# 1945 9A score



## derf (Apr 14, 2018)

I snagged this little crud ball yesterday for a song.


The lathe itself is filthy cruddy, but it does have a very nice heavy stand. Everything seems to be there, with no missing parts, but I didn't get any other goodies with it.




This machine was made in 1945 for war production according to the tag.


The motor is not original, but it's a weird version like I've never seen. I looks to be a special purpose motor for harsh environment, because it is sealed and has a built in on/off switch for remote operation. There are only 2 wires that come out of the motor, and it does not reverse.


It runs well, but I'm gonna change it out to a 1/2 hp that's reversible.
 For some reason these derelict machines seem to follow me home lately.....


----------



## markba633csi (Apr 14, 2018)

Congrats! You'll have fun cleaning it up
Mark
ps interesting motor too


----------



## vocatexas (Apr 14, 2018)

Congrats on the 'new' machine! 

That motor looks a lot like the motors that were in Gasboy gasoline pumps made in the '60s and '70s.


----------



## derf (Apr 15, 2018)

That explains a lot! It seems to be an explosion proof motor, with no vents or open connections. That could also explain the built in switch that is activated by linkage.


----------



## derf (Apr 15, 2018)

I found a suitable motor in my stash, but I have a slight problem. The connector box on the motor is right in the way for the drive belt.
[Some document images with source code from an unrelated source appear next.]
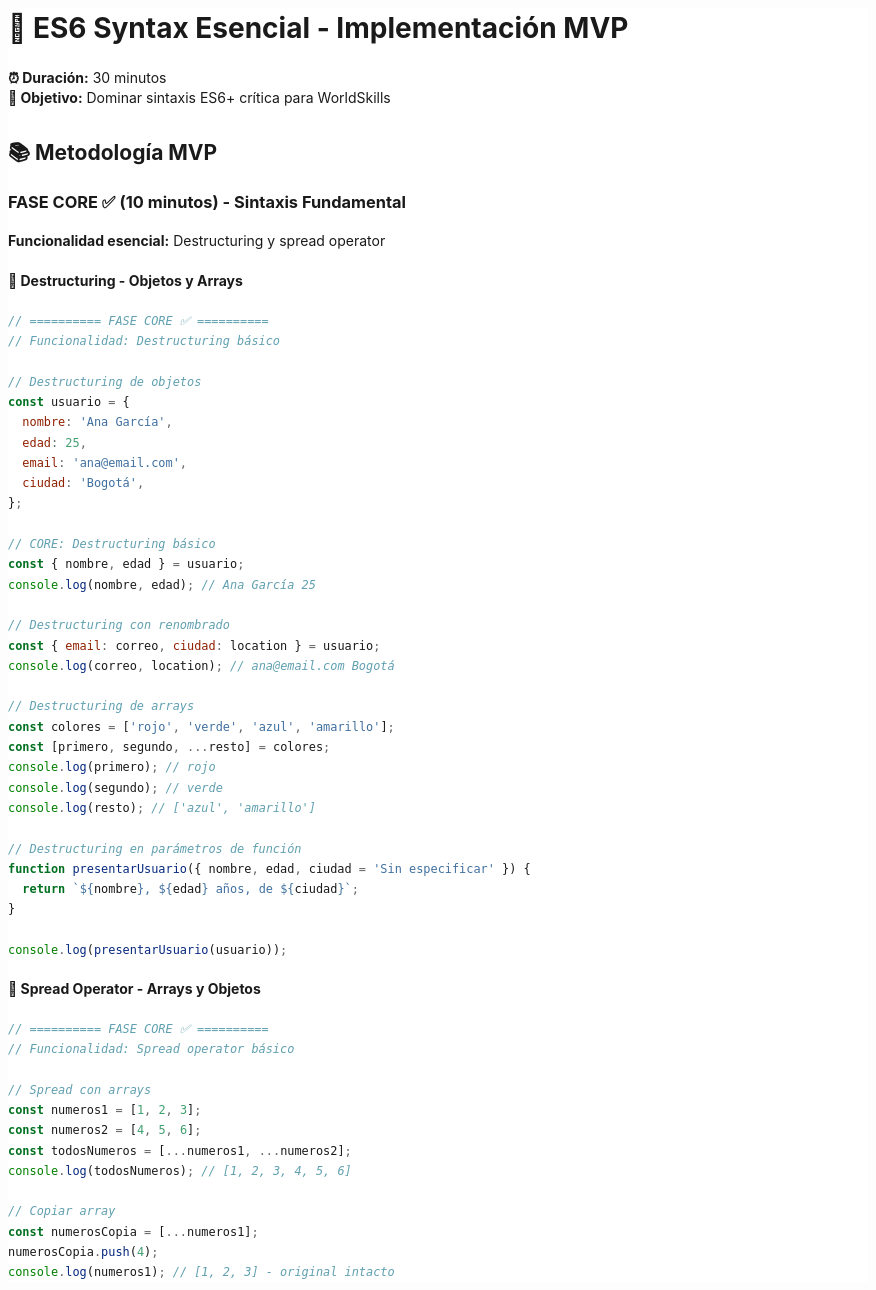 # 🚀 ES6 Syntax Esencial - Implementación MVP

**⏰ Duración:** 30 minutos  
**🎯 Objetivo:** Dominar sintaxis ES6+ crítica para WorldSkills

## 📚 Metodología MVP

### **FASE CORE ✅ (10 minutos) - Sintaxis Fundamental**

**Funcionalidad esencial:** Destructuring y spread operator

#### **🔧 Destructuring - Objetos y Arrays**

```javascript
// ========== FASE CORE ✅ ==========
// Funcionalidad: Destructuring básico

// Destructuring de objetos
const usuario = {
  nombre: 'Ana García',
  edad: 25,
  email: 'ana@email.com',
  ciudad: 'Bogotá',
};

// CORE: Destructuring básico
const { nombre, edad } = usuario;
console.log(nombre, edad); // Ana García 25

// Destructuring con renombrado
const { email: correo, ciudad: location } = usuario;
console.log(correo, location); // ana@email.com Bogotá

// Destructuring de arrays
const colores = ['rojo', 'verde', 'azul', 'amarillo'];
const [primero, segundo, ...resto] = colores;
console.log(primero); // rojo
console.log(segundo); // verde
console.log(resto); // ['azul', 'amarillo']

// Destructuring en parámetros de función
function presentarUsuario({ nombre, edad, ciudad = 'Sin especificar' }) {
  return `${nombre}, ${edad} años, de ${ciudad}`;
}

console.log(presentarUsuario(usuario));
```

#### **🔧 Spread Operator - Arrays y Objetos**

```javascript
// ========== FASE CORE ✅ ==========
// Funcionalidad: Spread operator básico

// Spread con arrays
const numeros1 = [1, 2, 3];
const numeros2 = [4, 5, 6];
const todosNumeros = [...numeros1, ...numeros2];
console.log(todosNumeros); // [1, 2, 3, 4, 5, 6]

// Copiar array
const numerosCopia = [...numeros1];
numerosCopia.push(4);
console.log(numeros1); // [1, 2, 3] - original intacto
```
Looks like I need to do some custom re-locating. Most of all the other motors I looked at seem to have the same configuration. Just when I thought I had it figured out.....


----------



## Tim9 (Apr 15, 2018)

Exactly what I was thinking. I remember the old Wayne suction gas dispensers had very similar motors. And yea...Explosion proof too. Nothing wrong with that motor. I haven't had much need to reverse a lathe with a screw on chuck. I know many do it.... But I'm not there yet.


----------



## Glenn Brooks (Apr 15, 2018)

These sealed  motors also keep chips and swarf out of the windings. Invaluable for lathe service.


----------



## jwmay (Apr 15, 2018)

You must have one heck of a singing voice. Congrats!


----------



## woodtickgreg (Apr 15, 2018)

That's very cool, I don't need it but if I came across something like that I would have to buy it! Very restoration worthy. Does the motor that came with it work?


----------



## Surprman (Apr 15, 2018)

They look beautiful when fully restored - like a work of art.  Without a doubt the best tool in my shop.  Congrats!

Rick


----------



## derf (Apr 16, 2018)

The motor works fine... it just doesn't reverse. There are only 2 sealed wires coming out of the case.


----------



## Tim9 (Apr 18, 2018)

By the way Derf. I vaguely remember.... once again.... VAGUELY remember , but I seem to recall that at one point one of my gasoline dispensers at my gas station had a pump inop. Finally realized the motor was spinning backwards. I want to say I actually just reversed the wires. If not that, I know it wasn’t a complicated fix. Not like I had to remove it from dispenser nor disassemble the motor. I don’t even think I removed the rear bearing housing. It was a simple wiring issue. But.... like I say.... I remember having the motor spinning backwards but this was 25 years ago and I forget the exact fix. BUT I KNOW IT WAS EASY EASY EASY FIX TO REVERSE DIRECTION OF THE MOTOR. 
   in fact, kind of remember it happened more than once. These were identical looking motors like yours with the 120/240 v selector switch.


----------



## derf (Apr 18, 2018)

Well, I tried reversing the wires.....still goes the same direction.


----------



## Silverbullet (Apr 19, 2018)

The wires in the motor need to be reversed . The power cord wires only provide juice to run not change direction. The field wires have to be switched . Some motors aren't reverse able .


----------



## jwmay (Apr 19, 2018)

I would go so far as saying MOST 120 volt motors are not reversible.  Now I’ve seen on here where people really tear into one and do some things I would consider inadvisable at best, and get a motor to reverse. But, not that you asked, my suggestion would be to keep looking for an ac motor that says “reversible” right on the data plate.


----------



## Tim9 (Apr 19, 2018)

His motor is a switchable 120/230 volt motor.


----------



## Janderso (Apr 19, 2018)

Tim9 said:


> His motor is a switchable 120/230 volt motor.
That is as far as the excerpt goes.